After months of waiting, scientists have confirmed that all the rumors really are true: Kanye has released a new album. Also, humanity has directly detected gravitational waves from two enormous black holes smashing into one another a billion of years ago.

If you’re not sure why you should care, let me give you a painfully brief and overly simplistic overview: almost exactly 100 years ago, Einstein predicted that two objects moving around will cause “ripples” in the fabric of spacetime, like when you try to slow dance with a friend on a trampoline. The larger the objects, the bigger the ripples. But it’s such a tiny, tiny effect — imagine two ants slow-dancing on a trampoline — that for us to be able to detect it here on Earth, we need to have very, very massive objects.

Lucky for us, black holes exist. Or at least we were pretty sure they did. And when two black holes start slow-dancing, they cause ripples big enough for us to see, even though they’re 1.3 billion light years away from us.

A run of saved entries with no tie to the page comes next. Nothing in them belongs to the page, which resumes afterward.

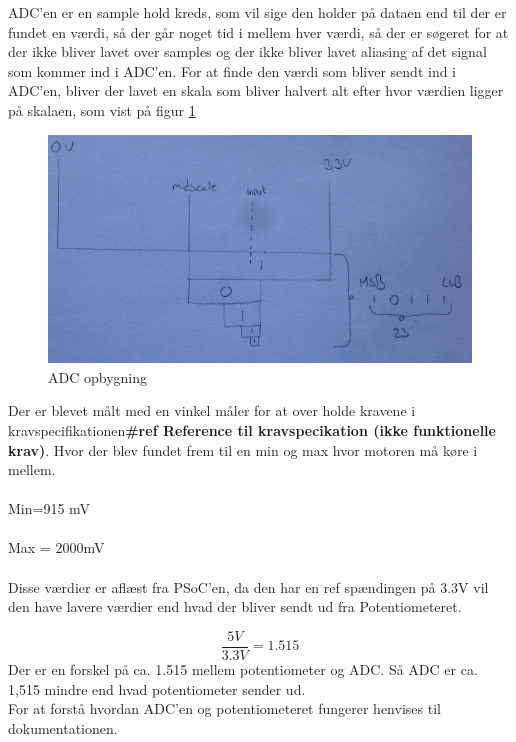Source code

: ADC’en er en sample hold kreds, som vil sige den holder på dataen end til der er fundet en værdi, så der går noget tid i mellem hver værdi, så der er søgeret for at der ikke bliver lavet over samples og der ikke bliver lavet aliasing af det signal som kommer ind i ADC’en. For at finde den værdi som bliver sendt ind i ADC'en, bliver der lavet en skala som bliver halvert alt efter hvor værdien ligger på skalaen, som vist på figur \ref{fig:pot}

\begin{figure}[H]
	\centering
	\includegraphics[width=\textwidth]{Afsnit/DesignOgImplementering/images/ADC}
	\caption{ADC opbygning}
	\label{fig:pot}
	\end{figure}

Der er blevet målt med en vinkel måler for at over holde kravene i kravspecifikationen\textbf{\#ref Reference til kravspecikation (ikke funktionelle krav)}. Hvor der blev fundet frem til en min og max hvor motoren må køre i mellem. \\
\\
Min=915 mV\\
\\
Max = 2000mV\\
\\
Disse værdier er aflæst fra PSoC’en, da den har en ref spændingen på 3.3V vil den have lavere værdier end hvad der bliver sendt ud fra Potentiometeret.


\begin{equation}
 \frac {5V} {3.3V}= 1.515
\end{equation}
Der er en forskel på ca. 1.515   mellem potentiometer og ADC. Så ADC er ca. 1,515 mindre end hvad potentiometer sender ud.
\\
For at forstå hvordan ADC’en og potentiometeret fungerer henvises til dokumentationen.

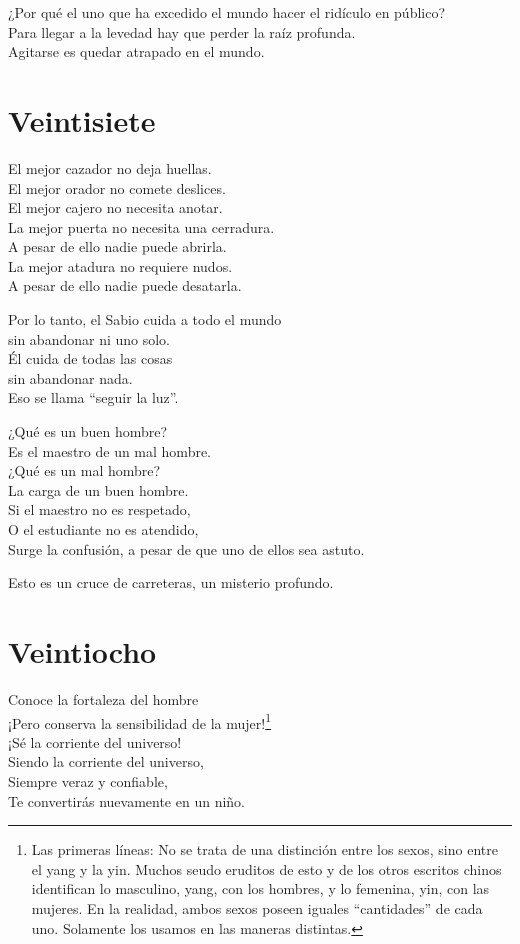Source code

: \documentclass[book,b5paper,hidelinks,final]{memoir}
\begin{document}
	¿Por qué el uno que ha excedido el mundo hacer el ridículo en público?\\
	Para llegar a la levedad hay que perder la raíz profunda.\\
	Agitarse es quedar atrapado en el mundo.
	
	\chapter*{Veintisiete}
	
	El mejor cazador no deja huellas.\\
	El mejor orador no comete deslices.\\
	El mejor cajero no necesita anotar.\\
	La mejor puerta no necesita una cerradura.\\
	A pesar de ello nadie puede abrirla.\\
	La mejor atadura no requiere nudos.\\
	A pesar de ello nadie puede desatarla.
	
	Por lo tanto, el Sabio cuida a todo el mundo\\
	sin abandonar ni uno solo.\\
	Él cuida de todas las cosas\\
	sin abandonar nada.\\
	Eso se llama ``seguir la luz''.
	
	¿Qué es un buen hombre?\\
	Es el maestro de un mal hombre.\\
	¿Qué es un mal hombre?\\
	La carga de un buen hombre.\\
	Si el maestro no es respetado,\\
	O el estudiante no es atendido,\\
	Surge la confusión, a pesar de que uno de ellos sea astuto.
	
	Esto es un cruce de carreteras, un misterio profundo.
	
	\chapter*{Veintiocho}
	
	Conoce la fortaleza del hombre\\
	¡Pero conserva la sensibilidad de la mujer!\footnote{Las primeras líneas: No se trata de una distinción entre los sexos, sino
		entre el yang y la yin. Muchos seudo eruditos de esto y de los otros
		escritos chinos identifican lo masculino, yang, con los hombres, y lo
		femenina, yin, con las mujeres. En la realidad, ambos sexos poseen
		iguales ``cantidades'' de cada uno. Solamente los usamos en las maneras
		distintas.}\\
	¡Sé la corriente del universo!\\
	Siendo la corriente del universo,\\
	Siempre veraz y confiable,\\
	Te convertirás nuevamente en un niño.
	
\end{document}
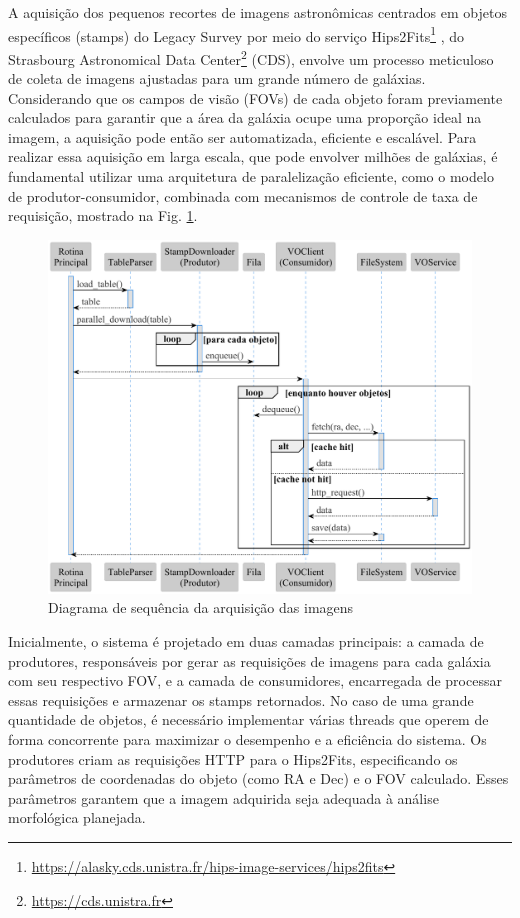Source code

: A aquisição dos pequenos recortes de imagens astronômicas centrados em objetos específicos (stamps) do Legacy Survey por meio do serviço Hips2Fits\footnote{\url{https://alasky.cds.unistra.fr/hips-image-services/hips2fits}} \citep{aladin}, do Strasbourg Astronomical Data Center\footnote{\url{https://cds.unistra.fr}} (CDS), envolve um processo meticuloso de coleta de imagens ajustadas para um grande número de galáxias. Considerando que os campos de visão (FOVs) de cada objeto foram previamente calculados para garantir que a área da galáxia ocupe uma proporção ideal na imagem, a aquisição pode então ser automatizada, eficiente e escalável. Para realizar essa aquisição em larga escala, que pode envolver milhões de galáxias, é fundamental utilizar uma arquitetura de paralelização eficiente, como o modelo de produtor-consumidor, combinada com mecanismos de controle de taxa de requisição, mostrado na Fig. \ref{fig:stamps-sequence}.

\begin{figure}[!ht]
  \centering
  \includegraphics[width=\linewidth]{diagrams/plots/sequence.pdf}
  \caption{Diagrama de sequência da arquisição das imagens}
  \label{fig:stamps-sequence}
\end{figure}


Inicialmente, o sistema é projetado em duas camadas principais: a camada de produtores, responsáveis por gerar as requisições de imagens para cada galáxia com seu respectivo FOV, e a camada de consumidores, encarregada de processar essas requisições e armazenar os stamps retornados. No caso de uma grande quantidade de objetos, é necessário implementar várias threads que operem de forma concorrente para maximizar o desempenho e a eficiência do sistema. Os produtores criam as requisições HTTP para o Hips2Fits, especificando os parâmetros de coordenadas do objeto (como RA e Dec) e o FOV calculado. Esses parâmetros garantem que a imagem adquirida seja adequada à análise morfológica planejada.

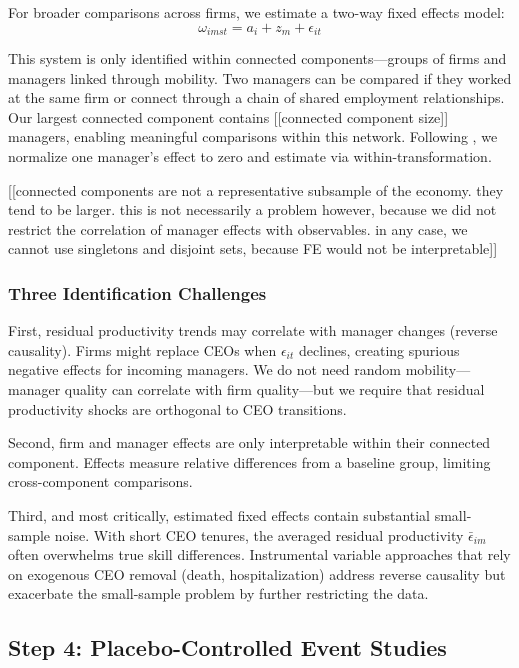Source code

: \documentclass[11pt,a4paper]{article}
\begin{document}
For broader comparisons across firms, we estimate a two-way fixed effects model:
\begin{equation}
\omega_{imst} = a_i + z_m + \epsilon_{it}
\end{equation}

This system is only identified within connected components—groups of firms and managers linked through mobility. Two managers can be compared if they worked at the same firm or connect through a chain of shared employment relationships. Our largest connected component contains [[connected component size]] managers, enabling meaningful comparisons within this network. Following \citet{Abowd1999Econometrica}, we normalize one manager's effect to zero and estimate via within-transformation.

[[connected components are not a representative subsample of the economy. they tend to be larger. this is not necessarily a problem however, because we did not restrict the correlation of manager effects with observables. in any case, we cannot use singletons and disjoint sets, because FE would not be interpretable]]


\subsubsection{Three Identification Challenges}

First, residual productivity trends may correlate with manager changes (reverse causality). Firms might replace CEOs when $\epsilon_{it}$ declines, creating spurious negative effects for incoming managers. We do not need random mobility—manager quality can correlate with firm quality—but we require that residual productivity shocks are orthogonal to CEO transitions.

Second, firm and manager effects are only interpretable within their connected component. Effects measure relative differences from a baseline group, limiting cross-component comparisons.


Third, and most critically, estimated fixed effects contain substantial small-sample noise. With short CEO tenures, the averaged residual productivity $\bar{\epsilon}_{im}$ often overwhelms true skill differences. Instrumental variable approaches that rely on exogenous CEO removal (death, hospitalization) address reverse causality but exacerbate the small-sample problem by further restricting the data.

\subsection{Step 4: Placebo-Controlled Event Studies}
\end{document}
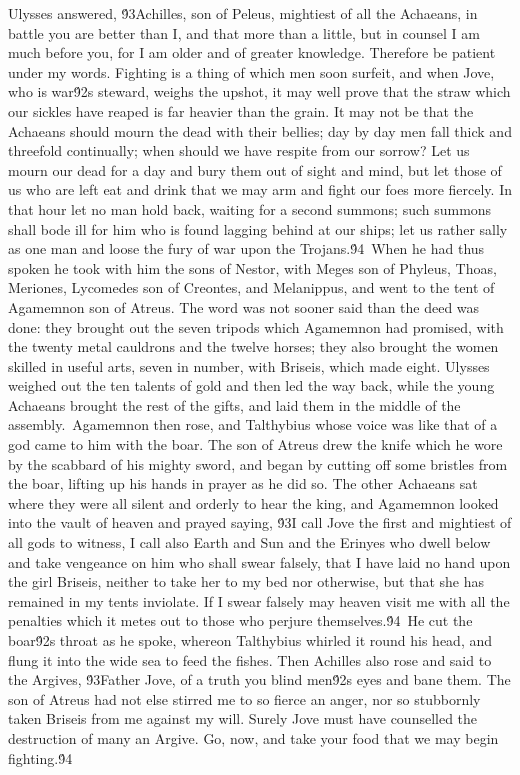 {Ulysses answered, \'93Achilles, son of Peleus, mightiest of all the Achaeans, in battle you are better than I, and that more than a little, but in counsel I am much before you, for I am older and of greater knowledge. Therefore be patient under my words. Fighting is a thing of which men soon surfeit, and when Jove, who is war\'92s steward, weighs the upshot, it may well prove that the straw which our sickles have reaped is far heavier than the grain. It may not be that the Achaeans should mourn the dead with their bellies; day by day men fall thick and threefold continually; when should we have respite from our sorrow? Let us mourn our dead for a day and bury them out of sight and mind, but let those of us who are left eat and drink that we may arm and fight our foes more fiercely. In that hour let no man hold back, waiting for a second summons; such summons shall bode ill for him who is found lagging behind at our ships; let us rather sally as one man and loose the fury of war upon the Trojans.\'94\
When he had thus spoken he took with him the sons of Nestor, with Meges son of Phyleus, Thoas, Meriones, Lycomedes son of Creontes, and Melanippus, and went to the tent of Agamemnon son of Atreus. The word was not sooner said than the deed was done: they brought out the seven tripods which Agamemnon had promised, with the twenty metal cauldrons and the twelve horses; they also brought the women skilled in useful arts, seven in number, with Briseis, which made eight. Ulysses weighed out the ten talents of gold and then led the way back, while the young Achaeans brought the rest of the gifts, and laid them in the middle of the assembly.\
Agamemnon then rose, and Talthybius whose voice was like that of a god came to him with the boar. The son of Atreus drew the knife which he wore by the scabbard of his mighty sword, and began by cutting off some bristles from the boar, lifting up his hands in prayer as he did so. The other Achaeans sat where they were all silent and orderly to hear the king, and Agamemnon looked into the vault of heaven and prayed saying, \'93I call Jove the first and mightiest of all gods to witness, I call also Earth and Sun and the Erinyes who dwell below and take vengeance on him who shall swear falsely, that I have laid no hand upon the girl Briseis, neither to take her to my bed nor otherwise, but that she has remained in my tents inviolate. If I swear falsely may heaven visit me with all the penalties which it metes out to those who perjure themselves.\'94\
He cut the boar\'92s throat as he spoke, whereon Talthybius whirled it round his head, and flung it into the wide sea to feed the fishes. Then Achilles also rose and said to the Argives, \'93Father Jove, of a truth you blind men\'92s eyes and bane them. The son of Atreus had not else stirred me to so fierce an anger, nor so stubbornly taken Briseis from me against my will. Surely Jove must have counselled the destruction of many an Argive. Go, now, and take your food that we may begin fighting.\'94\
}
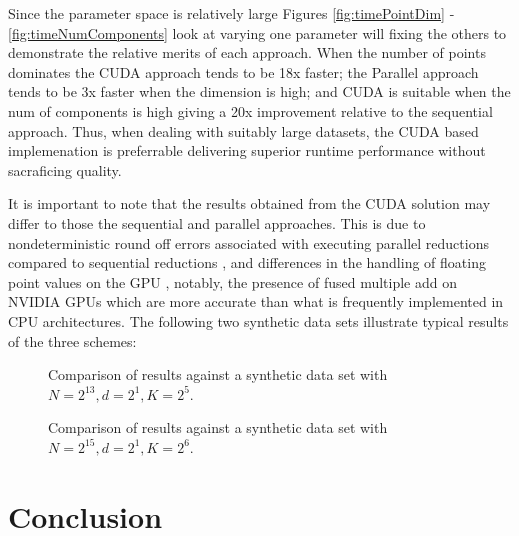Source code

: \documentclass{article}
\begin{document}
Since the parameter space is relatively large Figures \ref{fig:timePointDim} - \ref{fig:timeNumComponents} look at varying one parameter will fixing the others to demonstrate the relative merits of each approach. When the number of points dominates the CUDA approach tends to be 18x faster; the Parallel approach tends to be 3x faster when the dimension is high; and CUDA is suitable when the num of components is high giving a 20x improvement relative to the sequential approach. Thus, when dealing with suitably large datasets, the CUDA based implemenation is preferrable delivering superior runtime performance without sacraficing quality.

It is important to note that the results obtained from the CUDA solution may differ to those the sequential and parallel approaches. This is due to nondeterministic round off errors associated with executing parallel reductions compared to sequential reductions \cite{collange2015numerical}, and differences in the handling of floating point values on the GPU \cite{whitehead2011precision}, notably, the presence of fused multiple add on NVIDIA GPUs which are more accurate than what is frequently implemented in CPU architectures. The following two synthetic data sets illustrate typical results of the three schemes:

\begin{figure}[H]
	\caption{Comparison of results against a synthetic data set with $N = 2^{13}, d = 2^{1}, K = 2^{5}$.}
\end{figure}

\begin{figure}[H]
	\caption{Comparison of results against a synthetic data set with $N = 2^{15}, d = 2^{1}, K = 2^{6}$.}
\end{figure}

\section{Conclusion}



\end{document}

That is exactly what happened, and scientists were able to spot it thanks to recently upgrading LIGO, the Laser Interferometer Gravity-Wave Observatory. LIGO is actually two detectors thousands of miles apart, each composed of two 2.5-mile long tunnels in the shape of an “L”. The gravitational waves were big enough to change the length of the tunnels, which is how the waves could be “seen.”

Since we’re talking about changes in the actual fabric of space, you can’t just use a tape measure to see the change, since the tape measure itself would also grow and shrink along with the tunnel. The only thing that doesn’t change is the speed of light, so scientists shoot lasers down the tunnels and measure how long it takes the lasers to reach the end. That’s how they were able to see spacetime wobbling around.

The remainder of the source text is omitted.